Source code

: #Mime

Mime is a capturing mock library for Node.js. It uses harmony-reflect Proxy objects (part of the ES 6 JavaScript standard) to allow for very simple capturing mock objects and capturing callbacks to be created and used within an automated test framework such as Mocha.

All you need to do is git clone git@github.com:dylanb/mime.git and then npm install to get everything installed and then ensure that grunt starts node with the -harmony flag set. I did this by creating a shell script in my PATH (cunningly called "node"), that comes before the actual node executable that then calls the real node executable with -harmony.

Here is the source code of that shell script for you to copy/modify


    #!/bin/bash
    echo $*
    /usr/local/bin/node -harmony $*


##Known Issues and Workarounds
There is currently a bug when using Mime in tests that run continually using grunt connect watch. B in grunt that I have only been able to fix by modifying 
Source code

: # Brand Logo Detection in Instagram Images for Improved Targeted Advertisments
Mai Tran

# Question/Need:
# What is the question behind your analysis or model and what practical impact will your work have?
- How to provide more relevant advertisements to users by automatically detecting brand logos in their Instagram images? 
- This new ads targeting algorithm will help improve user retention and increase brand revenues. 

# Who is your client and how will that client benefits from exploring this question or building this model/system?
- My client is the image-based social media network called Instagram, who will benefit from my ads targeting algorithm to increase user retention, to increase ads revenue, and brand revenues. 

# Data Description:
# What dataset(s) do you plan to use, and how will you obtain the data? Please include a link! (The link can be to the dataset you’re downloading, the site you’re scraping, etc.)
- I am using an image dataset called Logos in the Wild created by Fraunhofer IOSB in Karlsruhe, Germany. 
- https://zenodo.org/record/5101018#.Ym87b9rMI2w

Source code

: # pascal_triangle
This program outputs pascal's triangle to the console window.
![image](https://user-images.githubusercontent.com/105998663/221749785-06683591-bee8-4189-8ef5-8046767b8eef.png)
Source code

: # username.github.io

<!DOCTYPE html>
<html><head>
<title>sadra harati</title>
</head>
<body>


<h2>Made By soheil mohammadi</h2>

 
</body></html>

---+---

Write back every line of the material exactly as it was provided.

(TASK OUTPUT):
Source code

: #Mime

Mime is a capturing mock library for Node.js. It uses harmony-reflect Proxy objects (part of the ES 6 JavaScript standard) to allow for very simple capturing mock objects and capturing callbacks to be created and used within an automated test framework such as Mocha.

All you need to do is git clone git@github.com:dylanb/mime.git and then npm install to get everything installed and then ensure that grunt starts node with the -harmony flag set. I did this by creating a shell script in my PATH (cunningly called "node"), that comes before the actual node executable that then calls the real node executable with -harmony.

Here is the source code of that shell script for you to copy/modify


    #!/bin/bash
    echo $*
    /usr/local/bin/node -harmony $*


##Known Issues and Workarounds
There is currently a bug when using Mime in tests that run continually using grunt connect watch. B in grunt that I have only been able to fix by modifying 
Source code

: # Brand Logo Detection in Instagram Images for Improved Targeted Advertisments
Mai Tran

# Question/Need:
# What is the question behind your analysis or model and what practical impact will your work have?
- How to provide more relevant advertisements to users by automatically detecting brand logos in their Instagram images? 
- This new ads targeting algorithm will help improve user retention and increase brand revenues. 

# Who is your client and how will that client benefits from exploring this question or building this model/system?
- My client is the image-based social media network called Instagram, who will benefit from my ads targeting algorithm to increase user retention, to increase ads revenue, and brand revenues. 

# Data Description:
# What dataset(s) do you plan to use, and how will you obtain the data? Please include a link! (The link can be to the dataset you’re downloading, the site you’re scraping, etc.)
- I am using an image dataset called Logos in the Wild created by Fraunhofer IOSB in Karlsruhe, Germany. 
- https://zenodo.org/record/5101018#.Ym87b9rMI2w

Source code

: # pascal_triangle
This program outputs pascal's triangle to the console window.
![image](https://user-images.githubusercontent.com/105998663/221749785-06683591-bee8-4189-8ef5-8046767b8eef.png)
Source code

: # username.github.io

<!DOCTYPE html>
<html><head>
<title>sadra harati</title>
</head>
<body>


<h2>Made By soheil mohammadi</h2>

 
</body></html>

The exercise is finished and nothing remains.